Emmanuel Macron s'apprête à nommer l'actuelle ministre des Comptes publics, Amélie de Montchalin, à la présidence de la Cour des comptes. Cette information, révélée par une source au sein de l'exécutif et confirmant un article du Figaro, marque un tournant significatif dans la carrière de cette macroniste historique.

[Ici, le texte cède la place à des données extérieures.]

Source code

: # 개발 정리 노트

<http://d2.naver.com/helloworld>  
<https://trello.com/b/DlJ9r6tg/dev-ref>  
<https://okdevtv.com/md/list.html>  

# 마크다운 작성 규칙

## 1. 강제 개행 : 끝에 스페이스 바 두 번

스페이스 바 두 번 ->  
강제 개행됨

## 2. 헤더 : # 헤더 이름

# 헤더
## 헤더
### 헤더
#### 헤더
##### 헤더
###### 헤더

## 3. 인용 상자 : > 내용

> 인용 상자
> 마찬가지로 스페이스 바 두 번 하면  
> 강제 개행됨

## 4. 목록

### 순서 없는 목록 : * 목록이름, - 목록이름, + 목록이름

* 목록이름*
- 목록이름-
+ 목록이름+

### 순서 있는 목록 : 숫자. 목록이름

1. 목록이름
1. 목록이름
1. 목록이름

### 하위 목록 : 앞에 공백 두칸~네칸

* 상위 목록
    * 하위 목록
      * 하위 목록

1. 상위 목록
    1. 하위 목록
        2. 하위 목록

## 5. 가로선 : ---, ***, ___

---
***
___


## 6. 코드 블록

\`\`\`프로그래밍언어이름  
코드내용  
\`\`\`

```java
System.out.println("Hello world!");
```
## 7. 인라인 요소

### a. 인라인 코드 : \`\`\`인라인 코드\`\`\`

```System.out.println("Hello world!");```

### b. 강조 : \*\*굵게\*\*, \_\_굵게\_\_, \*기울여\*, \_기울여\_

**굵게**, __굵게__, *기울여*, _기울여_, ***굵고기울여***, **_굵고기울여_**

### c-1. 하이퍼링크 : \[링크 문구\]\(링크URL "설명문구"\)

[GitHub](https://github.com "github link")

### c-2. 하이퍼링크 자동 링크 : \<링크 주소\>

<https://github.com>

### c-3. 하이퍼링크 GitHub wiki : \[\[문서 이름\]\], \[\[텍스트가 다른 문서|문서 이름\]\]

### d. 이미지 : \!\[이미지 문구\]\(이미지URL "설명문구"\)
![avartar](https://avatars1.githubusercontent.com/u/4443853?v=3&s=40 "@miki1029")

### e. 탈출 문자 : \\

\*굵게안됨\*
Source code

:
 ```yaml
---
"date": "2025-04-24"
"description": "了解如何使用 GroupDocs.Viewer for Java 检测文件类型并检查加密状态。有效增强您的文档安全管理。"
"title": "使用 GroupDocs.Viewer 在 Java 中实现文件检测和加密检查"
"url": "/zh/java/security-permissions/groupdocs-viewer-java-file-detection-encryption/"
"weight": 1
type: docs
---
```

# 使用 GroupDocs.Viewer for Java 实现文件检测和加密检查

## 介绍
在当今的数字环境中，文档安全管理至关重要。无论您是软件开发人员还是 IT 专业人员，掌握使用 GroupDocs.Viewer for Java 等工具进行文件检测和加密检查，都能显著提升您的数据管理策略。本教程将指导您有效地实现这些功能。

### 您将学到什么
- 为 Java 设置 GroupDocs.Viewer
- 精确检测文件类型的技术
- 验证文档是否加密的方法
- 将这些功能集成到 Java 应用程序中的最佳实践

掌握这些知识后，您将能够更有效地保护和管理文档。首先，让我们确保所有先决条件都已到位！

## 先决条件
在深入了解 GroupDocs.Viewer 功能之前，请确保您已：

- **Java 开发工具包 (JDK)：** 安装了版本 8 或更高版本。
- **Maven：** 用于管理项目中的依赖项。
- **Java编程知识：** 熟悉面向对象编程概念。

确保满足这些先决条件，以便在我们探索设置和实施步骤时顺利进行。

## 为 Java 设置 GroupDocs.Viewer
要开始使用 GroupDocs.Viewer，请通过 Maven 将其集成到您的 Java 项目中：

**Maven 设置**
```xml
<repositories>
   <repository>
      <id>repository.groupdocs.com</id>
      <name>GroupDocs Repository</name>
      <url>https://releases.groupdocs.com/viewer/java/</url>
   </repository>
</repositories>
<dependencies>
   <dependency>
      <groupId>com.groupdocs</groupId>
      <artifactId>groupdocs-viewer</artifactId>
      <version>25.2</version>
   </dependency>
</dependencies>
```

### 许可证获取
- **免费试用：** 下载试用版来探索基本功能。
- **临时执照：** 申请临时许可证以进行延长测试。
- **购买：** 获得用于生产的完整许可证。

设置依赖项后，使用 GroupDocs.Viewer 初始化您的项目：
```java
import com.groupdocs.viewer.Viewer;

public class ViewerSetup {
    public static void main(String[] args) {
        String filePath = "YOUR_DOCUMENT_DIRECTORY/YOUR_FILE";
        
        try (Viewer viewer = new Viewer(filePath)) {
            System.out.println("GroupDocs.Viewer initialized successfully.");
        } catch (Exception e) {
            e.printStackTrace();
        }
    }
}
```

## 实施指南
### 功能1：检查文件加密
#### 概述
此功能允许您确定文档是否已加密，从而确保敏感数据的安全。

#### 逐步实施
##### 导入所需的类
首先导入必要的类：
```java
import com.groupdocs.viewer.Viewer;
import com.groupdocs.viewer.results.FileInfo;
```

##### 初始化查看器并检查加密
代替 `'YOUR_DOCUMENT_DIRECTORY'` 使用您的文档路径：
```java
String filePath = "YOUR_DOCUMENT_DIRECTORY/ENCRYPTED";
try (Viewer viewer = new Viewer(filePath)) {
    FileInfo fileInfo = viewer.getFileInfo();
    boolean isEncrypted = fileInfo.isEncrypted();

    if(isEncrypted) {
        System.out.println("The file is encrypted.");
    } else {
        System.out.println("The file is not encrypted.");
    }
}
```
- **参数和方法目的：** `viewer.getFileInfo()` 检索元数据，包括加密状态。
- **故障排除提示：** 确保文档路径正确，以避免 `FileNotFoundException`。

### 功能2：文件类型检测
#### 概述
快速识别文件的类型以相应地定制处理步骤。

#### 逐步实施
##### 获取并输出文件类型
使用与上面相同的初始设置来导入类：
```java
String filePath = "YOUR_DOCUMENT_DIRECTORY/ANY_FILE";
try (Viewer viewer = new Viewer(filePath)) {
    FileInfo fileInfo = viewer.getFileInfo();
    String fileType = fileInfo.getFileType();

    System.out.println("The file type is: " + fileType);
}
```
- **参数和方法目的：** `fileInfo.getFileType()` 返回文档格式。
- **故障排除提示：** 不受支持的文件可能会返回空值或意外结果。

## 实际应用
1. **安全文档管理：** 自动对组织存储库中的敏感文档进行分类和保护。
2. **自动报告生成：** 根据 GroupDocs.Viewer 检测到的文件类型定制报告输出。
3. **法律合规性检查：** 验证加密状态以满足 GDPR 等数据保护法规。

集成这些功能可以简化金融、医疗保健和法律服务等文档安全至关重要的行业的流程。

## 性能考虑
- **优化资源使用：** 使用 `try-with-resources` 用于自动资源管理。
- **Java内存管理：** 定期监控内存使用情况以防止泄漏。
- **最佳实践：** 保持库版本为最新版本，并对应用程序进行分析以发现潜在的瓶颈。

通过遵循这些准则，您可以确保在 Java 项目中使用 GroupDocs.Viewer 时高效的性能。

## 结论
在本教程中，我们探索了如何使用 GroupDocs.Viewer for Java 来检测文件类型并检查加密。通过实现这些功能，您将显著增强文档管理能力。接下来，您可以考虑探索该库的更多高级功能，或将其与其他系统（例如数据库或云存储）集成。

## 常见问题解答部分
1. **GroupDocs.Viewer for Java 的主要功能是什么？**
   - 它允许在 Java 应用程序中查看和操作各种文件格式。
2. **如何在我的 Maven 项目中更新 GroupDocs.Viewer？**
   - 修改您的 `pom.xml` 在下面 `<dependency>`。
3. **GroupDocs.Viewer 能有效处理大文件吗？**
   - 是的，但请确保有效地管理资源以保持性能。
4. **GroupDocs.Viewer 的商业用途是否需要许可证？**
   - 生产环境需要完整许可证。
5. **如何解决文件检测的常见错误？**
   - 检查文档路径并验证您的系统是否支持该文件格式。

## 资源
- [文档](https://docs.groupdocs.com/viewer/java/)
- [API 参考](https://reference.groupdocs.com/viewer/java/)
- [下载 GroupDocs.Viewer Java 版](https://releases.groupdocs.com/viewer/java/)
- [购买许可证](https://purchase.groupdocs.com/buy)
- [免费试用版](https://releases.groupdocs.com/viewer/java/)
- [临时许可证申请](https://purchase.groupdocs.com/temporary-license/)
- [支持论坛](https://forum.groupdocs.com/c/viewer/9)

Une nomination attendue pour mercredi
La nomination officielle d'Amélie de Montchalin devrait intervenir ce mercredi lors d'un Conseil des ministres. Âgée de 40 ans, la ministre sort tout juste d'un marathon parlementaire intense dédié à l'adoption du budget pour 2026. Elle va ainsi succéder à l'ancien ministre socialiste Pierre Moscovici, qui dirigeait cette institution depuis plusieurs années.
Cette nomination représente une première historique, faisant d'Amélie de Montchalin la première femme à accéder à la présidence de la Cour des comptes depuis sa création il y a plus de deux siècles. Son départ du gouvernement intervient dans un contexte de remaniement ministériel limité, attendu dans les prochains jours avant les élections municipales.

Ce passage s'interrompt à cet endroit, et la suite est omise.